In FunctionalProgramming, you would describe a data type such as:

type Shape = Square of side
             | Circle of radius 

Then you would define a single area function:

define area = fun x -> case x of
    Square of side => (side * side)
    | Circle of radius => (3.14 *  radius * radius)

In ObjectOrientedProgramming, you would describe the data type such as:

class Shape <: Object
  virtual fun area : () -> double

class Square <: Shape
  side : double
  area() =  side * side

class Circle <: Shape
  radius : double
  area() = 3.14 * radius * radius

The ‘ExpressionProblem’ manifests when you wish to ‘extend’ the set of objects or functions.

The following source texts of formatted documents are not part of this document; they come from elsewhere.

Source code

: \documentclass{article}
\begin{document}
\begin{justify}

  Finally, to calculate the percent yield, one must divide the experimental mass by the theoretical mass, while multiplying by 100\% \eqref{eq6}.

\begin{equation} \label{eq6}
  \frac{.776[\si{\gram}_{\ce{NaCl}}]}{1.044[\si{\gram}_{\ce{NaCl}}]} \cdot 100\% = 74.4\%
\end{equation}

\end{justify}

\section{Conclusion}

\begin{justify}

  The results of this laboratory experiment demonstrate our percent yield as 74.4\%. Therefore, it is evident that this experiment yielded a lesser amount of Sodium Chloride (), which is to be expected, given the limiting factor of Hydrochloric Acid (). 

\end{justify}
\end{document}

  • If you want to add a ‘triangle’ shape:
    • the ObjectOrientedProgramming approach makes it easy (because you can simply create a new class)
    • but FunctionalProgramming makes it difficult (because you’ll need to edit every function that accepts a ‘Shape’ parameter, including ‘area’)
  • OTOH, if you want add a ‘perimeter’ function:
    • FunctionalProgramming makes it easy (simply add a new function ‘perimeter’)
    • while ObjectOrientedProgramming makes it difficult (because you’ll need to edit every class to add ‘perimeter()’ to the interface).

Defining some shapes

Clojure’s records serve the purpose of types and classes in the examples above.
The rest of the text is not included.